The letters spill into my eyes. A spidery scrawl, they are the memory of all things. I remember nothing alone, and each night I begin again, recollecting pieces of my past. Fragments without cohesion that tumble into the abyss -- so that I am never whole. Sometimes things are taken from me with such force that I see the fire of my mind as it crackles back into the book.

Stirrings of things undone, failure that I have forgotten; the shame of being human towers over my life and I have lost the will needed to wash it away.

My finger touches the page, becomes a beckoning claw in the twilight. I see the torch and reddened eyes burning under the hood of the demon.

It is back to the beginning this time -- I burst through a huge door, splintering the rotten wood, and I am standing there at the top of some basement stairs, my eyes adjusting to the gloom. Keen odors of decay fill my nostrils. Blue light gleams on the cylinder of the handgun I hold. Wisps of pale smoke drift from the barrel and I know I have killed someone.

But who?

I see that I am an ordinary man; unshaven, my lean features tending to the rugged and handsome side. There is hunger in my gray eyes, and I know that I am a man driven mad. I have killed my child, and I see her face. An angel's face that I know hides unspeakable evil. She is gone, crushed by bullets from my gun. Gone in the shrieking of the tempest, her shattered skull crumbling in the caverns of the dead from which it came. Silence, oblivion, the grave has closed over her and now she belongs to the withered claw and the hooded one who lurks in the darkness below.

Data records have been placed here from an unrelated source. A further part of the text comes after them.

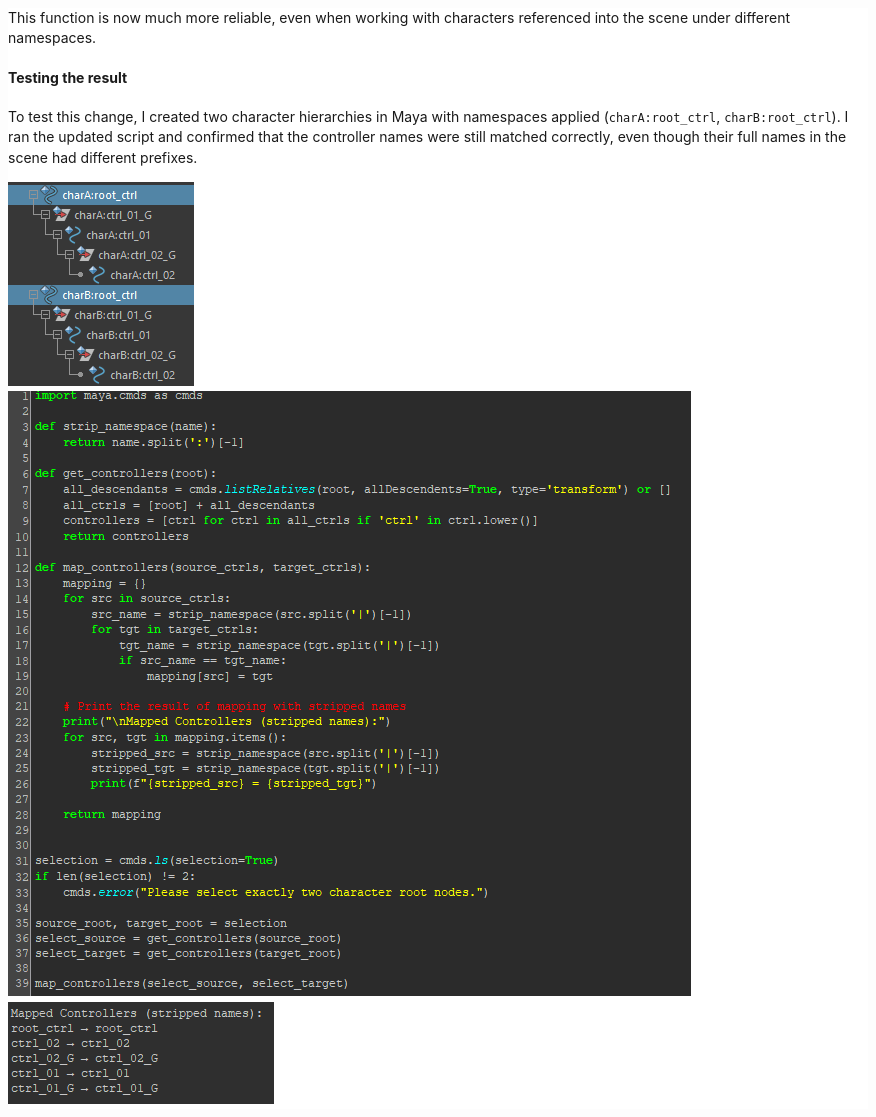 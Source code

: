 This function is now much more reliable, even when working with characters referenced into the scene under different namespaces.

#### Testing the result

To test this change, I created two character hierarchies in Maya with namespaces applied (`charA:root_ctrl`, `charB:root_ctrl`).  I ran the updated script and confirmed that the controller names were still matched correctly, even though their full names in the scene had different prefixes.

![Controllers](./screenshots/step3_namespace_controllers.png)
![Script](./screenshots/step3_namespace_script.png)
![Result](./screenshots/step3_namespace_result.png)
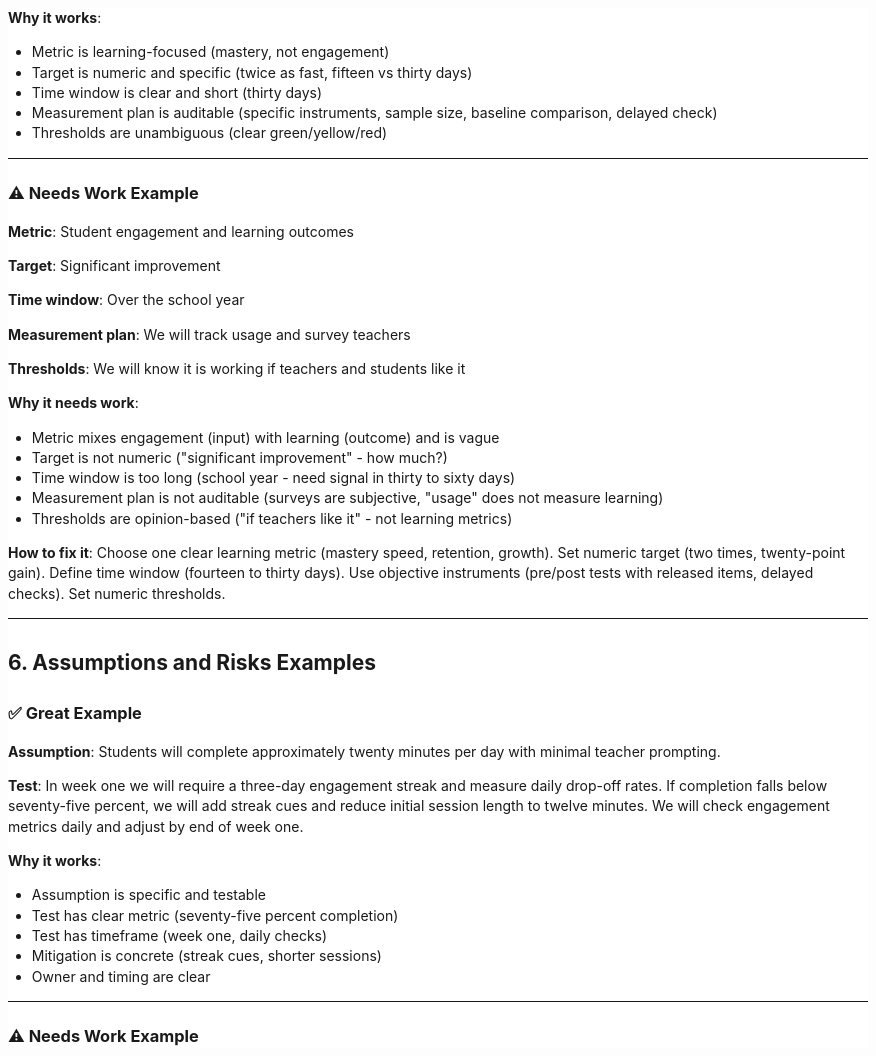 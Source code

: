**Why it works**:
- Metric is learning-focused (mastery, not engagement)
- Target is numeric and specific (twice as fast, fifteen vs thirty days)
- Time window is clear and short (thirty days)
- Measurement plan is auditable (specific instruments, sample size, baseline comparison, delayed check)
- Thresholds are unambiguous (clear green/yellow/red)

---

### ⚠️ Needs Work Example

**Metric**: Student engagement and learning outcomes

**Target**: Significant improvement

**Time window**: Over the school year

**Measurement plan**: We will track usage and survey teachers

**Thresholds**: We will know it is working if teachers and students like it

**Why it needs work**:
- Metric mixes engagement (input) with learning (outcome) and is vague
- Target is not numeric ("significant improvement" - how much?)
- Time window is too long (school year - need signal in thirty to sixty days)
- Measurement plan is not auditable (surveys are subjective, "usage" does not measure learning)
- Thresholds are opinion-based ("if teachers like it" - not learning metrics)

**How to fix it**: Choose one clear learning metric (mastery speed, retention, growth). Set numeric target (two times, twenty-point gain). Define time window (fourteen to thirty days). Use objective instruments (pre/post tests with released items, delayed checks). Set numeric thresholds.

---

## 6. Assumptions and Risks Examples

### ✅ Great Example

**Assumption**: Students will complete approximately twenty minutes per day with minimal teacher prompting.

**Test**: In week one we will require a three-day engagement streak and measure daily drop-off rates. If completion falls below seventy-five percent, we will add streak cues and reduce initial session length to twelve minutes. We will check engagement metrics daily and adjust by end of week one.

**Why it works**:
- Assumption is specific and testable
- Test has clear metric (seventy-five percent completion)
- Test has timeframe (week one, daily checks)
- Mitigation is concrete (streak cues, shorter sessions)
- Owner and timing are clear

---

### ⚠️ Needs Work Example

 Wicked phantasms gather, sirens of evil sing songs of darkness doubly terrible under the bleak sky. Cries growing funereal - death wails of an evil that waited for a thousand years, only to have been turned to dust and death by my gun.

The light flashes, crackles from the book to my hand, blackening it to a corpse's claw. I see my arm wither as the life is taken from it. Then I see her stirring, drinking my life into her moldered corpse.

. . . stumbling down those steep basement stairs . . . I fling myself about desperately in the gloom, looking for some kind of lamp. My eyes adjust, sweat and dust pours on my face. I have found the shovel, but the earth is packed hard - too hard to dig. And that is not good because I want to bury her body deep. There is a large trunk in the corner below a waxen and cobwebby window. Perhaps the earth is softer beneath it. Rushing over I pull it aside.

Now the book crackles, and the ceiling cracks . . . looking up I see moonlight, and suddenly I am in a grave, with earth being shoveled on top of me. Cold suffocation and I am clothed in a torn dress.

A silent scream rises in my throat, and then I see myself digging in the soft earth that had been under the trunk. Digging down deep, until my hands are blistered and bleeding, and the shovel scrapes on stone.

The hammer comes down on the stake and it sinks through my heart, its sickening crunch the sound of my death and a flint struck to ignite a flame that will become eternal burning. I do not know where this image comes from or why it invades my space now, then my vision goes back to her and I see myself dragging her limp body down the stairs to the grave I have dug.

Her face sinks forever beneath the earth, and when I am done, my tears are from both sorrow and exhaustion. Sorrow because she was my daughter, and my curse.

I am nearly blind with tears as I drag the trunk back over the grave, and when I finish I collapse on it and sleep on it. Endless dark dreams and emptiness, I awake burning with pain, hunger, thirst, and sorrow. Without understanding why, I throw back the lock, and open trunk. And there is the book, and I know I will open it, and that it is her book. Then my eyes close.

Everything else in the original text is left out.